REQUIRED ACTION
Repeat the listing below line for line, exactly as shown.

DATA FOR THE TASK
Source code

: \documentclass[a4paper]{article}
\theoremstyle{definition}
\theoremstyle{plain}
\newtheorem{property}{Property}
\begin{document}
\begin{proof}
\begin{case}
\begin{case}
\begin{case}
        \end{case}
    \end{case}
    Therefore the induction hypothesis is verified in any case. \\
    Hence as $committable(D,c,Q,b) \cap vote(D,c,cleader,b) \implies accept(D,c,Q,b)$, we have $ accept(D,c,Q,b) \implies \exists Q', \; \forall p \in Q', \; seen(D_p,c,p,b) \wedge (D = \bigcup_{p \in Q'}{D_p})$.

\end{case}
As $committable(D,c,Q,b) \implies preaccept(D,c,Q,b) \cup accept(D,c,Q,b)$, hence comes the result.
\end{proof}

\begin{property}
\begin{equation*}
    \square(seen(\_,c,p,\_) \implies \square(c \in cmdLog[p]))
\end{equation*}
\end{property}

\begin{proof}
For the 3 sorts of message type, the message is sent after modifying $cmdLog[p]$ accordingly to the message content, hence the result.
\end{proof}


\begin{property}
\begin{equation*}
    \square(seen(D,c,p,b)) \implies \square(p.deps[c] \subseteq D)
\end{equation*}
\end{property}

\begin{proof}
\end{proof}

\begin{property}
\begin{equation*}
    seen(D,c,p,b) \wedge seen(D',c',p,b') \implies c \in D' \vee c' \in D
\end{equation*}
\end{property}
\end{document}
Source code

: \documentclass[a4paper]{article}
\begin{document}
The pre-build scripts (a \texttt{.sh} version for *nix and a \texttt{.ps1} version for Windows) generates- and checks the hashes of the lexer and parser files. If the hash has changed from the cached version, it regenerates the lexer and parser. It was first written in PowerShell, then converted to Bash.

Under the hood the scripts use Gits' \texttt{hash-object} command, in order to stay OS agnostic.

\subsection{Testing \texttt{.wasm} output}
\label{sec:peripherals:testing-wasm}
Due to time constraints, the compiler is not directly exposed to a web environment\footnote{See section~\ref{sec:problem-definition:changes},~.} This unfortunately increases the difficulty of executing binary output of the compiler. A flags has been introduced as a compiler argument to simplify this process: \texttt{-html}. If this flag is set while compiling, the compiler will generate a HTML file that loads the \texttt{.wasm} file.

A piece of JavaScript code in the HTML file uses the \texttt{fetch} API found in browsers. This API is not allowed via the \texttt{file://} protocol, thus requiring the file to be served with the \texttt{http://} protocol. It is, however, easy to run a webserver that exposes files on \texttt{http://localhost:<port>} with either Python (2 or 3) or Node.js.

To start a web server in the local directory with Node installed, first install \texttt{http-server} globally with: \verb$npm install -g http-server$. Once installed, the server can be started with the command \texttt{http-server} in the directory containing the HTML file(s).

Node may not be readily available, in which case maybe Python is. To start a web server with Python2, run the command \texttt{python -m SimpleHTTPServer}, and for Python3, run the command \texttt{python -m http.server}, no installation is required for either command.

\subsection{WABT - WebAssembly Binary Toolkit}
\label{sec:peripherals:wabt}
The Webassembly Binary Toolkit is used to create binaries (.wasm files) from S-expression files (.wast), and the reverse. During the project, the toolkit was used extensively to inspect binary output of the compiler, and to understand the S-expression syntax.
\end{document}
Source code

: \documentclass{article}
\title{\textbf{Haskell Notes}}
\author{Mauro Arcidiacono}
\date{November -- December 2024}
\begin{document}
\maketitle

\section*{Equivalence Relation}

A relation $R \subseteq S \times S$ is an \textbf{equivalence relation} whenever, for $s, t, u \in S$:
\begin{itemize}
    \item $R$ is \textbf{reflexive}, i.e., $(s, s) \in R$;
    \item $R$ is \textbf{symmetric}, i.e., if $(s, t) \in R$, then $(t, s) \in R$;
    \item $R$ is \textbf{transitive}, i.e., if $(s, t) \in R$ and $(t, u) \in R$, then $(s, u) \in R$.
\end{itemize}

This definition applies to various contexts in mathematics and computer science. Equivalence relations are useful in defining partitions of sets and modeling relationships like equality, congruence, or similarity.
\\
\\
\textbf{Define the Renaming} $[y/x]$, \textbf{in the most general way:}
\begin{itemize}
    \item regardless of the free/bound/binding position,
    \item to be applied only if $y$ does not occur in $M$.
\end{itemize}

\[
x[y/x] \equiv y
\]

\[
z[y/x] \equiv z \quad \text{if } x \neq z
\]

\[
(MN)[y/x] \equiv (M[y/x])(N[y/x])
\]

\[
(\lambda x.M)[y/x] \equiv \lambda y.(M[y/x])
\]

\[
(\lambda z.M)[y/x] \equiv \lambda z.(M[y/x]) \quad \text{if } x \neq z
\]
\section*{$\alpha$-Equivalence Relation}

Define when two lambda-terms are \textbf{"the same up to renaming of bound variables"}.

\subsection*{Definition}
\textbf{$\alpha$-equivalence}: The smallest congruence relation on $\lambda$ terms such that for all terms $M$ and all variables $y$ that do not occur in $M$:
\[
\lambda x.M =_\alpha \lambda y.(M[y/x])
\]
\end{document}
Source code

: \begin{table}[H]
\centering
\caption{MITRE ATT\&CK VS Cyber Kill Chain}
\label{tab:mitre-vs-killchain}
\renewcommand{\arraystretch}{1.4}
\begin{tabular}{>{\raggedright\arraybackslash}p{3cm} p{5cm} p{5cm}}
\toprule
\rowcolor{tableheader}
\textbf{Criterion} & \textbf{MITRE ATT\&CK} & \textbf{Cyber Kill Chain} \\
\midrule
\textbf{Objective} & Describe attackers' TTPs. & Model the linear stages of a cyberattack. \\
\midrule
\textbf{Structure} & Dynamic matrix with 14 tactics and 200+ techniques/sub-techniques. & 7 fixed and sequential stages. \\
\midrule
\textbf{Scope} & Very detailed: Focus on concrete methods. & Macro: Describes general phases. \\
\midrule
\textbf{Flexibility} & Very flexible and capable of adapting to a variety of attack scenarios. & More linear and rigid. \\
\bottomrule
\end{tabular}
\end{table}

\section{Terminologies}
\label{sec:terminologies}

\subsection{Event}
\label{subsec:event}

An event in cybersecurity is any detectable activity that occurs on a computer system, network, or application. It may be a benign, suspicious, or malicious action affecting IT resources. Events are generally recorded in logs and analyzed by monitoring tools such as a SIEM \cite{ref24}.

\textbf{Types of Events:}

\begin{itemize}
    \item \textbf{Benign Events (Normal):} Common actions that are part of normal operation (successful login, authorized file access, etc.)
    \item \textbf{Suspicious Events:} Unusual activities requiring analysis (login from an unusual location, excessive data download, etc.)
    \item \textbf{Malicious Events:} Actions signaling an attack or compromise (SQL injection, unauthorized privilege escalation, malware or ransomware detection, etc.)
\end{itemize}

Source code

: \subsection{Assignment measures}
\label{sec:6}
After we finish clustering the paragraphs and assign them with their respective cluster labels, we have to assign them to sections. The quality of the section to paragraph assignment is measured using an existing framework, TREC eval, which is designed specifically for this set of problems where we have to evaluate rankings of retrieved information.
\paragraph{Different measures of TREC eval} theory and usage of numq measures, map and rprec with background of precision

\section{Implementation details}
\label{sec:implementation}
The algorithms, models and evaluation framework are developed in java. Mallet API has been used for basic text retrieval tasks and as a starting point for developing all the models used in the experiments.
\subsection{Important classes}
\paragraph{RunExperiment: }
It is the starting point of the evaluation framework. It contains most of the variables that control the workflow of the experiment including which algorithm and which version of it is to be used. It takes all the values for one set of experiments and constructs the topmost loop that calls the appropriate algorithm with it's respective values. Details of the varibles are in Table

SOLUTION TO THIS EXERCISE
Source code

: \documentclass[a4paper]{article}
\theoremstyle{definition}
\theoremstyle{plain}
\newtheorem{property}{Property}
\begin{document}
\begin{proof}
\begin{case}
\begin{case}
\begin{case}
        \end{case}
    \end{case}
    Therefore the induction hypothesis is verified in any case. \\
    Hence as $committable(D,c,Q,b) \cap vote(D,c,cleader,b) \implies accept(D,c,Q,b)$, we have $ accept(D,c,Q,b) \implies \exists Q', \; \forall p \in Q', \; seen(D_p,c,p,b) \wedge (D = \bigcup_{p \in Q'}{D_p})$.

\end{case}
As $committable(D,c,Q,b) \implies preaccept(D,c,Q,b) \cup accept(D,c,Q,b)$, hence comes the result.
\end{proof}

\begin{property}
\begin{equation*}
    \square(seen(\_,c,p,\_) \implies \square(c \in cmdLog[p]))
\end{equation*}
\end{property}

\begin{proof}
For the 3 sorts of message type, the message is sent after modifying $cmdLog[p]$ accordingly to the message content, hence the result.
\end{proof}


\begin{property}
\begin{equation*}
    \square(seen(D,c,p,b)) \implies \square(p.deps[c] \subseteq D)
\end{equation*}
\end{property}

\begin{proof}
\end{proof}

\begin{property}
\begin{equation*}
    seen(D,c,p,b) \wedge seen(D',c',p,b') \implies c \in D' \vee c' \in D
\end{equation*}
\end{property}
\end{document}
Source code

: \documentclass[a4paper]{article}
\begin{document}
The pre-build scripts (a \texttt{.sh} version for *nix and a \texttt{.ps1} version for Windows) generates- and checks the hashes of the lexer and parser files. If the hash has changed from the cached version, it regenerates the lexer and parser. It was first written in PowerShell, then converted to Bash.

Under the hood the scripts use Gits' \texttt{hash-object} command, in order to stay OS agnostic.

\subsection{Testing \texttt{.wasm} output}
\label{sec:peripherals:testing-wasm}
Due to time constraints, the compiler is not directly exposed to a web environment\footnote{See section~\ref{sec:problem-definition:changes},~.} This unfortunately increases the difficulty of executing binary output of the compiler. A flags has been introduced as a compiler argument to simplify this process: \texttt{-html}. If this flag is set while compiling, the compiler will generate a HTML file that loads the \texttt{.wasm} file.

A piece of JavaScript code in the HTML file uses the \texttt{fetch} API found in browsers. This API is not allowed via the \texttt{file://} protocol, thus requiring the file to be served with the \texttt{http://} protocol. It is, however, easy to run a webserver that exposes files on \texttt{http://localhost:<port>} with either Python (2 or 3) or Node.js.

To start a web server in the local directory with Node installed, first install \texttt{http-server} globally with: \verb$npm install -g http-server$. Once installed, the server can be started with the command \texttt{http-server} in the directory containing the HTML file(s).

Node may not be readily available, in which case maybe Python is. To start a web server with Python2, run the command \texttt{python -m SimpleHTTPServer}, and for Python3, run the command \texttt{python -m http.server}, no installation is required for either command.

\subsection{WABT - WebAssembly Binary Toolkit}
\label{sec:peripherals:wabt}
The Webassembly Binary Toolkit is used to create binaries (.wasm files) from S-expression files (.wast), and the reverse. During the project, the toolkit was used extensively to inspect binary output of the compiler, and to understand the S-expression syntax.
\end{document}
Source code

: \documentclass{article}
\title{\textbf{Haskell Notes}}
\author{Mauro Arcidiacono}
\date{November -- December 2024}
\begin{document}
\maketitle

\section*{Equivalence Relation}

A relation $R \subseteq S \times S$ is an \textbf{equivalence relation} whenever, for $s, t, u \in S$:
\begin{itemize}
    \item $R$ is \textbf{reflexive}, i.e., $(s, s) \in R$;
    \item $R$ is \textbf{symmetric}, i.e., if $(s, t) \in R$, then $(t, s) \in R$;
    \item $R$ is \textbf{transitive}, i.e., if $(s, t) \in R$ and $(t, u) \in R$, then $(s, u) \in R$.
\end{itemize}

This definition applies to various contexts in mathematics and computer science. Equivalence relations are useful in defining partitions of sets and modeling relationships like equality, congruence, or similarity.
\\
\\
\textbf{Define the Renaming} $[y/x]$, \textbf{in the most general way:}
\begin{itemize}
    \item regardless of the free/bound/binding position,
    \item to be applied only if $y$ does not occur in $M$.
\end{itemize}

\[
x[y/x] \equiv y
\]

\[
z[y/x] \equiv z \quad \text{if } x \neq z
\]

\[
(MN)[y/x] \equiv (M[y/x])(N[y/x])
\]

\[
(\lambda x.M)[y/x] \equiv \lambda y.(M[y/x])
\]

\[
(\lambda z.M)[y/x] \equiv \lambda z.(M[y/x]) \quad \text{if } x \neq z
\]
\section*{$\alpha$-Equivalence Relation}

Define when two lambda-terms are \textbf{"the same up to renaming of bound variables"}.

\subsection*{Definition}
\textbf{$\alpha$-equivalence}: The smallest congruence relation on $\lambda$ terms such that for all terms $M$ and all variables $y$ that do not occur in $M$:
\[
\lambda x.M =_\alpha \lambda y.(M[y/x])
\]
\end{document}
Source code

: \begin{table}[H]
\centering
\caption{MITRE ATT\&CK VS Cyber Kill Chain}
\label{tab:mitre-vs-killchain}
\renewcommand{\arraystretch}{1.4}
\begin{tabular}{>{\raggedright\arraybackslash}p{3cm} p{5cm} p{5cm}}
\toprule
\rowcolor{tableheader}
\textbf{Criterion} & \textbf{MITRE ATT\&CK} & \textbf{Cyber Kill Chain} \\
\midrule
\textbf{Objective} & Describe attackers' TTPs. & Model the linear stages of a cyberattack. \\
\midrule
\textbf{Structure} & Dynamic matrix with 14 tactics and 200+ techniques/sub-techniques. & 7 fixed and sequential stages. \\
\midrule
\textbf{Scope} & Very detailed: Focus on concrete methods. & Macro: Describes general phases. \\
\midrule
\textbf{Flexibility} & Very flexible and capable of adapting to a variety of attack scenarios. & More linear and rigid. \\
\bottomrule
\end{tabular}
\end{table}

\section{Terminologies}
\label{sec:terminologies}

\subsection{Event}
\label{subsec:event}

An event in cybersecurity is any detectable activity that occurs on a computer system, network, or application. It may be a benign, suspicious, or malicious action affecting IT resources. Events are generally recorded in logs and analyzed by monitoring tools such as a SIEM \cite{ref24}.

\textbf{Types of Events:}

\begin{itemize}
    \item \textbf{Benign Events (Normal):} Common actions that are part of normal operation (successful login, authorized file access, etc.)
    \item \textbf{Suspicious Events:} Unusual activities requiring analysis (login from an unusual location, excessive data download, etc.)
    \item \textbf{Malicious Events:} Actions signaling an attack or compromise (SQL injection, unauthorized privilege escalation, malware or ransomware detection, etc.)
\end{itemize}

Source code

: \subsection{Assignment measures}
\label{sec:6}
After we finish clustering the paragraphs and assign them with their respective cluster labels, we have to assign them to sections. The quality of the section to paragraph assignment is measured using an existing framework, TREC eval, which is designed specifically for this set of problems where we have to evaluate rankings of retrieved information.
\paragraph{Different measures of TREC eval} theory and usage of numq measures, map and rprec with background of precision

\section{Implementation details}
\label{sec:implementation}
The algorithms, models and evaluation framework are developed in java. Mallet API has been used for basic text retrieval tasks and as a starting point for developing all the models used in the experiments.
\subsection{Important classes}
\paragraph{RunExperiment: }
It is the starting point of the evaluation framework. It contains most of the variables that control the workflow of the experiment including which algorithm and which version of it is to be used. It takes all the values for one set of experiments and constructs the topmost loop that calls the appropriate algorithm with it's respective values. Details of the varibles are in Table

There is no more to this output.